In an oil industry first, during the 2016-17 tax year, the UK government had to pay a net £290 million to oil and gas operators after the oil price decline hit operator profits and saw the lowest tax and license receipts since drilling’s emergence in 1970. This situation recovered in 2017-18 with a net receipt of £1.2 billion, which is expected to double by 2024 but the government are obviously wary of repeating the recent shortfall.
The oil and gas sector has generated £334 billion of net tax revenues for the government and £4 billion in license fees since that time. At the peak in 1984-85 the sector accounted for 11% of the government’s tax receipts.
For operators, the costs of decommissioning are another headwind, with the Department for Business and Energy requiring companies to set aside £844 million to soften the blow of future decommissioning costs. This has likely played a role in the exit of major producers from the North Sea over the last couple of years as large asset holders seek to lower future burdens.
To combat the challenge ahead, Scotland’s North East has now become home to a National Decommissioning Centre (NDC) in the coastal village of Newburgh.

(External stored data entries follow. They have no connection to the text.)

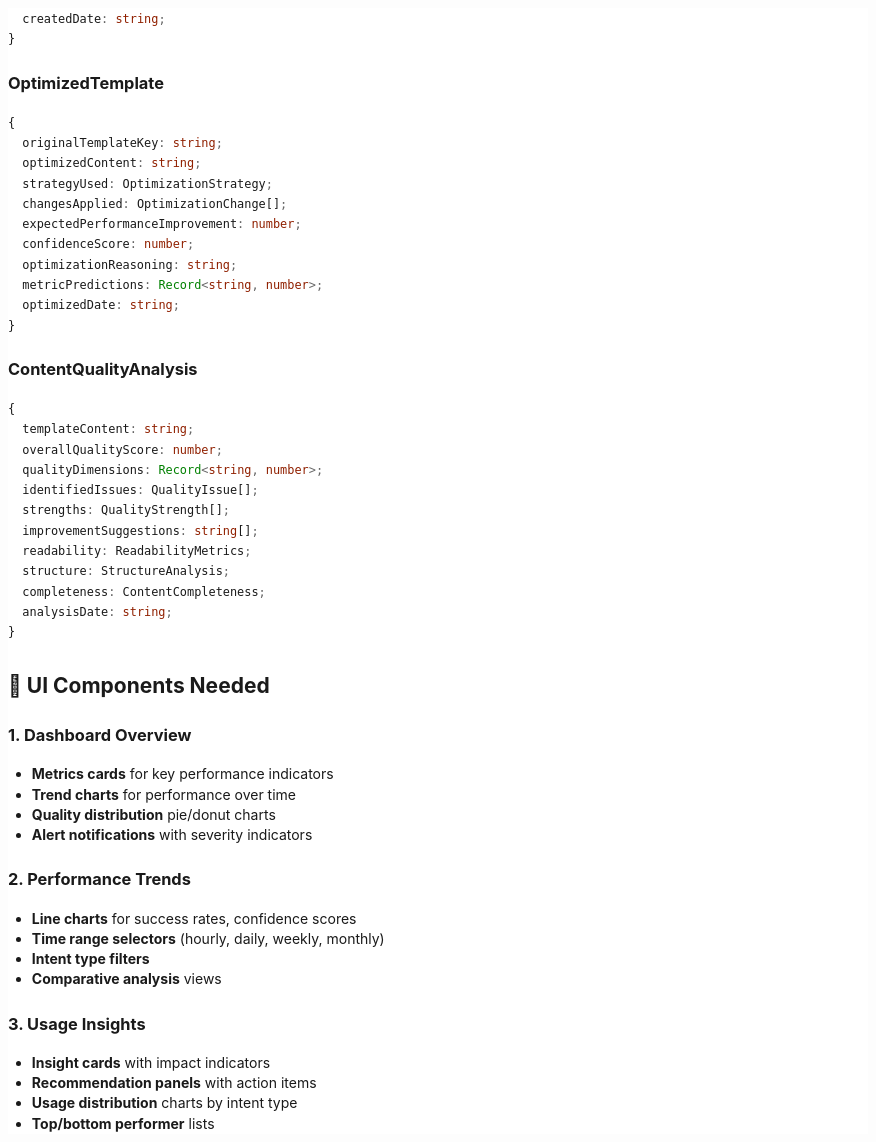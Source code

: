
 ```typescript
  createdDate: string;
}
```

### OptimizedTemplate
```typescript
{
  originalTemplateKey: string;
  optimizedContent: string;
  strategyUsed: OptimizationStrategy;
  changesApplied: OptimizationChange[];
  expectedPerformanceImprovement: number;
  confidenceScore: number;
  optimizationReasoning: string;
  metricPredictions: Record<string, number>;
  optimizedDate: string;
}
```

### ContentQualityAnalysis
```typescript
{
  templateContent: string;
  overallQualityScore: number;
  qualityDimensions: Record<string, number>;
  identifiedIssues: QualityIssue[];
  strengths: QualityStrength[];
  improvementSuggestions: string[];
  readability: ReadabilityMetrics;
  structure: StructureAnalysis;
  completeness: ContentCompleteness;
  analysisDate: string;
}
```

## 🎨 UI Components Needed

### 1. Dashboard Overview
- **Metrics cards** for key performance indicators
- **Trend charts** for performance over time
- **Quality distribution** pie/donut charts
- **Alert notifications** with severity indicators

### 2. Performance Trends
- **Line charts** for success rates, confidence scores
- **Time range selectors** (hourly, daily, weekly, monthly)
- **Intent type filters**
- **Comparative analysis** views

### 3. Usage Insights
- **Insight cards** with impact indicators
- **Recommendation panels** with action items
- **Usage distribution** charts by intent type
- **Top/bottom performer** lists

Just as its villagers once sailed across the globe to deliver cargoes in the nineteenth century, they may see the same global demand for their growing expertise in other oil producing nations. The NDC has been tasked with helping the industry deliver the 35% cost reduction and is led by academics from the University of Aberdeen and OGTC. The organisation will serve as an R&D hub and will collaborate with other sectors facing the same challenge of aging maritime infrastructure.
Despite the drive to reduce costs, operators have already begun spending £1 billion per year on decommissioning since 2014. With tens of billions still projected for the years ahead, it’s easy to see why this sector has been on the radar of technical partners and the oil and gas workforce following the recent market downturn.